Entre os destaques está o lançamento de INVENCIS®, inseticida de última geração desenvolvido para o controle do bicudo-do-algodoeiro, considerada a principal praga da cultura. A solução também oferece alta eficácia no manejo de ácaros, tripes e lagartas, contribuindo para um manejo integrado mais eficiente e sustentável. A empresa também destaca VICTRATO®, tratamento de sementes baseado na incomparável tecnologia TYMIRIUM®, que protege as lavouras contra doenças de solo e foliares e contra todos os nematoides, preservando o potencial produtivo da cultura.
O portfólio apresentado no congresso inclui ainda soluções biológicas, como o bioativador YIELDON™, desenvolvido para potencializar a produtividade e apoiar o desenvolvimento das culturas em fases estratégicas. Combinando inovação química, biológica e digital, a Syngenta reforça sua atuação como parceira do produtor na construção de sistemas agrícolas mais resilientes e competitivos.
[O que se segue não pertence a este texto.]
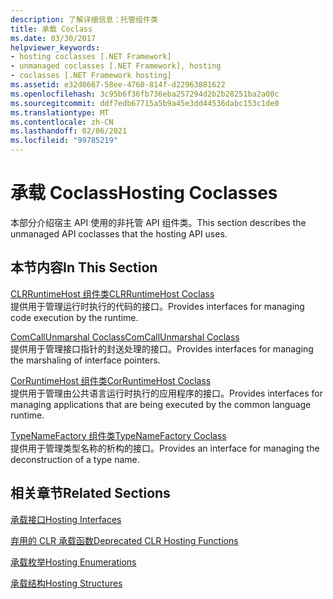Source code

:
 ```yaml
---
description: 了解详细信息：托管组件类
title: 承载 Coclass
ms.date: 03/30/2017
helpviewer_keywords:
- hosting coclasses [.NET Framework]
- unmanaged coclasses [.NET Framework], hosting
- coclasses [.NET Framework hosting]
ms.assetid: e32d8667-58ee-4760-814f-d22963881622
ms.openlocfilehash: 3c95b6f36fb736eba257294d2b2b28251ba2a00c
ms.sourcegitcommit: ddf7edb67715a5b9a45e3dd44536dabc153c1de0
ms.translationtype: MT
ms.contentlocale: zh-CN
ms.lasthandoff: 02/06/2021
ms.locfileid: "99785219"
---
```

# <a name="hosting-coclasses"></a><span data-ttu-id="12dba-103">承载 Coclass</span><span class="sxs-lookup"><span data-stu-id="12dba-103">Hosting Coclasses</span></span>

<span data-ttu-id="12dba-104">本部分介绍宿主 API 使用的非托管 API 组件类。</span><span class="sxs-lookup"><span data-stu-id="12dba-104">This section describes the unmanaged API coclasses that the hosting API uses.</span></span>  
  
## <a name="in-this-section"></a><span data-ttu-id="12dba-105">本节内容</span><span class="sxs-lookup"><span data-stu-id="12dba-105">In This Section</span></span>  

 [<span data-ttu-id="12dba-106">CLRRuntimeHost 组件类</span><span class="sxs-lookup"><span data-stu-id="12dba-106">CLRRuntimeHost Coclass</span></span>](clrruntimehost-coclass.md)  
 <span data-ttu-id="12dba-107">提供用于管理运行时执行的代码的接口。</span><span class="sxs-lookup"><span data-stu-id="12dba-107">Provides interfaces for managing code execution by the runtime.</span></span>  
  
 [<span data-ttu-id="12dba-108">ComCallUnmarshal Coclass</span><span class="sxs-lookup"><span data-stu-id="12dba-108">ComCallUnmarshal Coclass</span></span>](comcallunmarshal-coclass.md)  
 <span data-ttu-id="12dba-109">提供用于管理接口指针的封送处理的接口。</span><span class="sxs-lookup"><span data-stu-id="12dba-109">Provides interfaces for managing the marshaling of interface pointers.</span></span>  
  
 [<span data-ttu-id="12dba-110">CorRuntimeHost 组件类</span><span class="sxs-lookup"><span data-stu-id="12dba-110">CorRuntimeHost Coclass</span></span>](corruntimehost-coclass.md)  
 <span data-ttu-id="12dba-111">提供用于管理由公共语言运行时执行的应用程序的接口。</span><span class="sxs-lookup"><span data-stu-id="12dba-111">Provides interfaces for managing applications that are being executed by the common language runtime.</span></span>  
  
 [<span data-ttu-id="12dba-112">TypeNameFactory 组件类</span><span class="sxs-lookup"><span data-stu-id="12dba-112">TypeNameFactory Coclass</span></span>](typenamefactory-coclass.md)  
 <span data-ttu-id="12dba-113">提供用于管理类型名称的析构的接口。</span><span class="sxs-lookup"><span data-stu-id="12dba-113">Provides an interface for managing the deconstruction of a type name.</span></span>  
  
## <a name="related-sections"></a><span data-ttu-id="12dba-114">相关章节</span><span class="sxs-lookup"><span data-stu-id="12dba-114">Related Sections</span></span>  

 [<span data-ttu-id="12dba-115">承载接口</span><span class="sxs-lookup"><span data-stu-id="12dba-115">Hosting Interfaces</span></span>](hosting-interfaces.md)  
  
 [<span data-ttu-id="12dba-116">弃用的 CLR 承载函数</span><span class="sxs-lookup"><span data-stu-id="12dba-116">Deprecated CLR Hosting Functions</span></span>](deprecated-clr-hosting-functions.md)  
  
 [<span data-ttu-id="12dba-117">承载枚举</span><span class="sxs-lookup"><span data-stu-id="12dba-117">Hosting Enumerations</span></span>](hosting-enumerations.md)  
  
 [<span data-ttu-id="12dba-118">承载结构</span><span class="sxs-lookup"><span data-stu-id="12dba-118">Hosting Structures</span></span>](hosting-structures.md)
“O Congresso Brasileiro do Algodão é um dos momentos mais importantes para o setor, pois reúne produtores, pesquisadores, empresas e lideranças que ajudam a construir o futuro da cotonicultura nacional. Para a Syngenta, estar presente nesse encontro é uma oportunidade de apresentar tecnologias que respondem aos desafios atuais do campo e que contribuem para elevar os padrões de produtividade, qualidade e sustentabilidade da fibra brasileira”, afirma Rafael Borba, Gerente de Marketing Algodão da Syngenta.
“Nosso compromisso vai além da oferta de soluções. Trabalhamos lado a lado com o produtor rural e com entidades representativas do setor para fortalecer toda a cadeia do algodão. Essa parceria de longo prazo nos permite apoiar o desenvolvimento de uma produção cada vez mais eficiente, rentável e alinhada às demandas dos mercados globais, consolidando o protagonismo do algodão brasileiro no cenário internacional”, completa o executivo.